Eric Lichtblau, a Pulitzer-winning Washington author and journalist, is completing a book on hate crimes and white supremacy in America. Mr. Lichtblau will discuss the frightening escalation of violent bigotry in America in the last decade against Jews and other minority groups, a return to dark days the country thought it had left behind.
Register before 5 p.m. the Sunday before for in-person lunch ($10) or by the next evening for the Zoom link.
For more information, please email Lunch and Learn.
Eric Lichtblau
Eric Lichtblau is a two-time Pulitzer Prize-winning journalist and the best-selling author of The Nazis Next Door: How America Became a Safe Haven for Hitler’s Men; as well as Bush’s Law: The Remaking of American Justice; and Return to the Reich: A Holocaust Refugee’s Secret Mission to Defeat the Nazis. He is currently working on a book on the alarming surge in hate crimes and white supremacy in America, which will be published by Little, Brown and Company next year.

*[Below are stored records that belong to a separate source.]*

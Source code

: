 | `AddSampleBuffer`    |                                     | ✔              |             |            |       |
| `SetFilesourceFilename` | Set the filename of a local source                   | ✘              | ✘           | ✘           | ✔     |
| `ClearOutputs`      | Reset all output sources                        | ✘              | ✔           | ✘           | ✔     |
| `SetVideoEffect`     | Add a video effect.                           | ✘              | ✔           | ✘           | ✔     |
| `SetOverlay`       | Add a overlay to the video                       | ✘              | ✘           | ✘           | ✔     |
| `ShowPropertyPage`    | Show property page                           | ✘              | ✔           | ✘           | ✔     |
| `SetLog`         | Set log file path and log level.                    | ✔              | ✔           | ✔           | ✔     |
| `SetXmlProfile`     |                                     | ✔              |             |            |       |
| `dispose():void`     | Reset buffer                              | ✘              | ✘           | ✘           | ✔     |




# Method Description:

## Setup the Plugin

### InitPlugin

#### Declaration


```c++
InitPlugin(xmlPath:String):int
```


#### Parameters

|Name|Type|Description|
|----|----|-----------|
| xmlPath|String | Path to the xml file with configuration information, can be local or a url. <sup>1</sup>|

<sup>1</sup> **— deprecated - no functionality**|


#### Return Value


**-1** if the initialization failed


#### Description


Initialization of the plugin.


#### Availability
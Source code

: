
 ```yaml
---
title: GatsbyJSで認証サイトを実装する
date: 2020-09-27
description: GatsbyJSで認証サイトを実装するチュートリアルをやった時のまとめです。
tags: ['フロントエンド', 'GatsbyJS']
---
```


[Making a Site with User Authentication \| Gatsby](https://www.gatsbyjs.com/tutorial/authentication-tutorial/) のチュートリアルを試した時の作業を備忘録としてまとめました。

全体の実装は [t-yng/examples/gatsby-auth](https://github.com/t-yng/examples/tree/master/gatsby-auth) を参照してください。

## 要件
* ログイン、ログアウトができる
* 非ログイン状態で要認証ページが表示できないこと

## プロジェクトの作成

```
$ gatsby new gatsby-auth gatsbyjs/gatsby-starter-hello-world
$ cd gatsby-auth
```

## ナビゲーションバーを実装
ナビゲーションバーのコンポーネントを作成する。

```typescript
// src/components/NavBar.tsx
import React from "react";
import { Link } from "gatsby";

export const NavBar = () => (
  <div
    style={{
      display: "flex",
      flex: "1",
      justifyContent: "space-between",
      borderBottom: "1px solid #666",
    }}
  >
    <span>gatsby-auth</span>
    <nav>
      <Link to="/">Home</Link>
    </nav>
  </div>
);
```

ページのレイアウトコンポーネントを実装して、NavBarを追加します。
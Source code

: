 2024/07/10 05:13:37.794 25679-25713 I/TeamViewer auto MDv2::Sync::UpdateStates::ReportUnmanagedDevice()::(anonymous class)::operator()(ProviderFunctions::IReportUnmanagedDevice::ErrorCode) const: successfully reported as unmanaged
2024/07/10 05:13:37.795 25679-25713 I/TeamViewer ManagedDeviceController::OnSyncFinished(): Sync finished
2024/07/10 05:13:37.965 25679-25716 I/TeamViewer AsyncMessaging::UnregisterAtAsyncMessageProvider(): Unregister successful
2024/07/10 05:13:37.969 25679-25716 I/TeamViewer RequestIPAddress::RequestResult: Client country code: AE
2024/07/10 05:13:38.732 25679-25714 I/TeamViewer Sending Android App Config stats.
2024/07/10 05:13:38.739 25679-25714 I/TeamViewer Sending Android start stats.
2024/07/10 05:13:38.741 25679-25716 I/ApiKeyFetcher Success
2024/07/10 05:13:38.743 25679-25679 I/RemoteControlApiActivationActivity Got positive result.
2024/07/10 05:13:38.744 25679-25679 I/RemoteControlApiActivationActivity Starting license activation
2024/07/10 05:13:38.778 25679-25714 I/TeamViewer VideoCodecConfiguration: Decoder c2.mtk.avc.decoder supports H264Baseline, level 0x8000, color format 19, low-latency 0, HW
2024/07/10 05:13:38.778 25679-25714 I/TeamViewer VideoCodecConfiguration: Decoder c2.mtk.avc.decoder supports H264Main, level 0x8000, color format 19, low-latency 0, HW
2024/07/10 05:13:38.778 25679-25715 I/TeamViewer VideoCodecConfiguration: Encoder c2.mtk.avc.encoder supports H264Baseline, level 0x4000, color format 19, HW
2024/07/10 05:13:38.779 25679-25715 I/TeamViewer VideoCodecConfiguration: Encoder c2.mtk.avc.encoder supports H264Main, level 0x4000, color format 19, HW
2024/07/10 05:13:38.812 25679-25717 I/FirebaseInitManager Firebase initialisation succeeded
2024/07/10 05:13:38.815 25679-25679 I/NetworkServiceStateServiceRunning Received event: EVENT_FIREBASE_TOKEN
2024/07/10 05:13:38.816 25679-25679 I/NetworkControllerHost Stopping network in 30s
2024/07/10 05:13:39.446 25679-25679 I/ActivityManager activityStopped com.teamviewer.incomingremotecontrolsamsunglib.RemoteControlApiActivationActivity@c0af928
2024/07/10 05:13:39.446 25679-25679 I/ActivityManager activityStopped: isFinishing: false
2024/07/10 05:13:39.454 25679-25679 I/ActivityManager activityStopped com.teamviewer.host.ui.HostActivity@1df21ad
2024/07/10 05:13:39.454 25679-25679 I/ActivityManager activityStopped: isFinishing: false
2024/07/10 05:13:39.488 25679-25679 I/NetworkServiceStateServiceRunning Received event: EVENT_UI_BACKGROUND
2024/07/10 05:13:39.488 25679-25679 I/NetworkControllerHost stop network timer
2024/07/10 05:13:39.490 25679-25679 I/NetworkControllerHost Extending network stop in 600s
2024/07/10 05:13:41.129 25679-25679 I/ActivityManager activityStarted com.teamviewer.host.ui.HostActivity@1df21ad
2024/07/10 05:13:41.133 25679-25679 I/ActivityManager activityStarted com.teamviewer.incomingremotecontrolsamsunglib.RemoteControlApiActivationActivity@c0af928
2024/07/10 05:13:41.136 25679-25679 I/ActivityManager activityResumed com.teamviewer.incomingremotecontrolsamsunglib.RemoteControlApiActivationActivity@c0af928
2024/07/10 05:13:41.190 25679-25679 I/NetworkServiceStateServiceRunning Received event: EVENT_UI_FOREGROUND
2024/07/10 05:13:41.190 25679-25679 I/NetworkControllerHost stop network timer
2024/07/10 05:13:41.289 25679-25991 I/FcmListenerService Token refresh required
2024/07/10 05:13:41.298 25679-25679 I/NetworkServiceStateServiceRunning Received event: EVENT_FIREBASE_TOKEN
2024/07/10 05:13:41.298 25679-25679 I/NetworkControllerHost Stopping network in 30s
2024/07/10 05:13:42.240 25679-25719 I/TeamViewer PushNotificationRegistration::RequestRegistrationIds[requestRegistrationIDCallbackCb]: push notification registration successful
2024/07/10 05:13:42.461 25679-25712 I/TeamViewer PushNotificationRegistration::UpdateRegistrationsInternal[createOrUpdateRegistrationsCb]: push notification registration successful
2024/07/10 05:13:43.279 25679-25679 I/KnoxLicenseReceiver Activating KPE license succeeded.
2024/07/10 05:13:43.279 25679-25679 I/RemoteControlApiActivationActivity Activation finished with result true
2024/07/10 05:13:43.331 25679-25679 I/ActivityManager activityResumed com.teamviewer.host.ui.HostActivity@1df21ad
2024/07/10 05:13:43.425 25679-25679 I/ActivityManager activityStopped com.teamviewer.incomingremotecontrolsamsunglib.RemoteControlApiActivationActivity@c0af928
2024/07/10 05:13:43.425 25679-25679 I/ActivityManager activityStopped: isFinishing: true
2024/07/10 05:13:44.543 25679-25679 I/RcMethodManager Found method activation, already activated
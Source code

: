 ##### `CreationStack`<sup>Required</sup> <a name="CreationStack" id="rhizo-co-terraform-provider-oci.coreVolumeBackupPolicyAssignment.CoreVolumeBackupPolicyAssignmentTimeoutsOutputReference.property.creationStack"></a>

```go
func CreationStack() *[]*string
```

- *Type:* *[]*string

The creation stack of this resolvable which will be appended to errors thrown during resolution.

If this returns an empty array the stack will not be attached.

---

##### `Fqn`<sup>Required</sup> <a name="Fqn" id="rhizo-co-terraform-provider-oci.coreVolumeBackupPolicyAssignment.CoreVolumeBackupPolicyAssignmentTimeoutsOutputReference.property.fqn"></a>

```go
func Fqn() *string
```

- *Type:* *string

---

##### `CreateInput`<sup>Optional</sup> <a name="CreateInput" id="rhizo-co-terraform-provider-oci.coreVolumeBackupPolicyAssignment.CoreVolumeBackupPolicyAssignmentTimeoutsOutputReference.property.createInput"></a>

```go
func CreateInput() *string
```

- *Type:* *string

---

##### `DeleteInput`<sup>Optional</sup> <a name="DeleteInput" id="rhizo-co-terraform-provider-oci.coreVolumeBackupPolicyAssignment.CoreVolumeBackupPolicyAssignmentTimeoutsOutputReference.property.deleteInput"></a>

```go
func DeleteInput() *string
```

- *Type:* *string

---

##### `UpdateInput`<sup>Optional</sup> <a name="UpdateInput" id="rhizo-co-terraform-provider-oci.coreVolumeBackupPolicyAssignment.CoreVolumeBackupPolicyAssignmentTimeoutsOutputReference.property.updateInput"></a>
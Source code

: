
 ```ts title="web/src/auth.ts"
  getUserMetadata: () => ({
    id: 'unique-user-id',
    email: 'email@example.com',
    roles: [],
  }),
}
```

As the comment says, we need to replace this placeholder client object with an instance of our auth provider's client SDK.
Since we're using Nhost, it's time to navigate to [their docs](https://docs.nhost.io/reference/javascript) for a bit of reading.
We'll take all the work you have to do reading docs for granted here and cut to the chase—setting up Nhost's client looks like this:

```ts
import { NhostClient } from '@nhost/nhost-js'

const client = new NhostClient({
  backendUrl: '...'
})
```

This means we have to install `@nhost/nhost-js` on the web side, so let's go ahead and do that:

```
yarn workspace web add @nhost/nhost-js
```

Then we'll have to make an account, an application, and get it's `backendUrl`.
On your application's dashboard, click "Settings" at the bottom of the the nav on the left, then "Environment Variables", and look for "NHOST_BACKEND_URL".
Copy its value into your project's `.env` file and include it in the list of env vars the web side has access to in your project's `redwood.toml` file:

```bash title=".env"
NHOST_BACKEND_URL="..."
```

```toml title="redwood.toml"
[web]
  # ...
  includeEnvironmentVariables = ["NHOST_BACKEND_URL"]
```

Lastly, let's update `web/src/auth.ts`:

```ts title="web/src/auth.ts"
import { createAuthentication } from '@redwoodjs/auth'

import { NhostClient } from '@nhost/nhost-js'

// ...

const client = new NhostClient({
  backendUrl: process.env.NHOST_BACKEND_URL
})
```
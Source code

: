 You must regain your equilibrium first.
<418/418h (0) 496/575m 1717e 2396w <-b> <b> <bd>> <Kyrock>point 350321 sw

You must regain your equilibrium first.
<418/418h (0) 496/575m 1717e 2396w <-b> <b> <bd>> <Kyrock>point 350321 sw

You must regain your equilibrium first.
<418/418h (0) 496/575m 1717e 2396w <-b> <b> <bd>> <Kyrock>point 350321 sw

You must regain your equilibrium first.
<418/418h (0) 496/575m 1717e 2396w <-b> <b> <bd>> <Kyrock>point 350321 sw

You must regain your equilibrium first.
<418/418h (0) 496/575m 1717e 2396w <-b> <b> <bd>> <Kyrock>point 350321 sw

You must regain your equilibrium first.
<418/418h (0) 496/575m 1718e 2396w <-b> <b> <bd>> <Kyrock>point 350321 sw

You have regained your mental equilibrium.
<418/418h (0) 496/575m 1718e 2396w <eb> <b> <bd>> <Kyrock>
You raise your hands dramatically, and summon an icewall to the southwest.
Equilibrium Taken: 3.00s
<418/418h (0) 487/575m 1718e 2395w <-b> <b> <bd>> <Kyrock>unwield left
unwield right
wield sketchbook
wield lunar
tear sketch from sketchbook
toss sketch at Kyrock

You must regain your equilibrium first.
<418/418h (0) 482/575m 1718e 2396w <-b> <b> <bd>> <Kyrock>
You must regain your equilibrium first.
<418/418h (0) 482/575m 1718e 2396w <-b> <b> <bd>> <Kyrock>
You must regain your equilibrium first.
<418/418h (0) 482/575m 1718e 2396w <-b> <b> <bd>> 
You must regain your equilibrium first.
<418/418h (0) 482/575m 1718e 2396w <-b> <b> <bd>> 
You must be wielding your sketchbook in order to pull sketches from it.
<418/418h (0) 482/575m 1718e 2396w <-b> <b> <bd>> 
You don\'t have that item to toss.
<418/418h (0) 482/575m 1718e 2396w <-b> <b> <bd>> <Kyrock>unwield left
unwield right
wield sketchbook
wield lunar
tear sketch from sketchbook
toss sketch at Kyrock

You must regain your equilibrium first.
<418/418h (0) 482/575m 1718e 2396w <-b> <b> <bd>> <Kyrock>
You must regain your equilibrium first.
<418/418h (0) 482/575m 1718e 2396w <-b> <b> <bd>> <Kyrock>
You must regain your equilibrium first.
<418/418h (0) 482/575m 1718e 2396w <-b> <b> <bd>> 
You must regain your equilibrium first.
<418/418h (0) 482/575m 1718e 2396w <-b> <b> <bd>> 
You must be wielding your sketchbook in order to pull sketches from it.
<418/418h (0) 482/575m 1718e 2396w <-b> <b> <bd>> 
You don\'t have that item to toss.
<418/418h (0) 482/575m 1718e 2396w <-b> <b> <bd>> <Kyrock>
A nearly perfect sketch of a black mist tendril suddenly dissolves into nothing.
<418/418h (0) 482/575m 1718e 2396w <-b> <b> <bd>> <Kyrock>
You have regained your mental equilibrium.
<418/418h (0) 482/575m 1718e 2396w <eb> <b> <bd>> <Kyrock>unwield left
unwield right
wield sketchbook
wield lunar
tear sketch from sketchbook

Lichtblau was a Washington reporter for the New York Times for fifteen years from 2002 until 2017, reporting mainly on national security and law enforcement, and for the Los Angeles Times for fifteen years before that. He has also written long-form, investigative, and analytical pieces during his career for The New Yorker, TIME, the Washington Post, and other publications. He has been a guest on NPR, MSNBC, C-SPAN, and other networks, as well as a speaker at many universities and institutions, and he has taught courses in writing and journalism at Georgetown, UCLA, and the Writer’s Center in Bethesda, Maryland.